▶ _ACTION ITEM_
A line qualifies if it holds the string "second". Copy every qualifying line from the records.

▶ _EXERCISE MATERIAL_
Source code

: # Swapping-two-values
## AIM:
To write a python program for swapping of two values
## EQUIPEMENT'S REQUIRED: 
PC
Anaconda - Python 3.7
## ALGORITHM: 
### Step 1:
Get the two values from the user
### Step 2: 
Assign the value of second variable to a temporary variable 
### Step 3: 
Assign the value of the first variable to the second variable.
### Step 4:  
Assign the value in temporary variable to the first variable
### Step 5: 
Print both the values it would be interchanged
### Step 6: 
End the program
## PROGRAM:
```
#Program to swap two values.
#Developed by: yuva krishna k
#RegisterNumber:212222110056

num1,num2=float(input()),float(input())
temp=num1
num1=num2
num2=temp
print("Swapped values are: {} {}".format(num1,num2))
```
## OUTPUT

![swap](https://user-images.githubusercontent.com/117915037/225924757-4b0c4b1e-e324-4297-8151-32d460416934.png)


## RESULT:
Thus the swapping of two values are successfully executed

==

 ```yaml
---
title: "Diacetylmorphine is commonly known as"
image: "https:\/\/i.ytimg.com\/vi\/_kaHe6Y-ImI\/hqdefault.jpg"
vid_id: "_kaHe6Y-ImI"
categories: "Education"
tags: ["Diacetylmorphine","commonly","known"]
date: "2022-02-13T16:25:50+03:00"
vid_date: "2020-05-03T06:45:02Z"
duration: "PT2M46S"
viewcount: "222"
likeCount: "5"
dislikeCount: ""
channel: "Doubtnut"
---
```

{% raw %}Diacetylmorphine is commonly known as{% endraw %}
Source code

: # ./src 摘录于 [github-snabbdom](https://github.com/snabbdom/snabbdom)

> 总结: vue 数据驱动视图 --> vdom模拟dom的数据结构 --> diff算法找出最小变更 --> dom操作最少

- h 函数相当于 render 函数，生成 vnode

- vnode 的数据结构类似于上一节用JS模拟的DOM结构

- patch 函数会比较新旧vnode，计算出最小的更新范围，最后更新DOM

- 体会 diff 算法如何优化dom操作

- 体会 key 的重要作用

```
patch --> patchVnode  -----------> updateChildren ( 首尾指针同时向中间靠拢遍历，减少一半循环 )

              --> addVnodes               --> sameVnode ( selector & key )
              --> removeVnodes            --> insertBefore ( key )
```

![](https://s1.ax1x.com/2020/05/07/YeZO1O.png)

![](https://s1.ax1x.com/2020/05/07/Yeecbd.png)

▶ _YOUR RESPONSE_
Assign the value of second variable to a temporary variable 
Assign the value of the first variable to the second variable.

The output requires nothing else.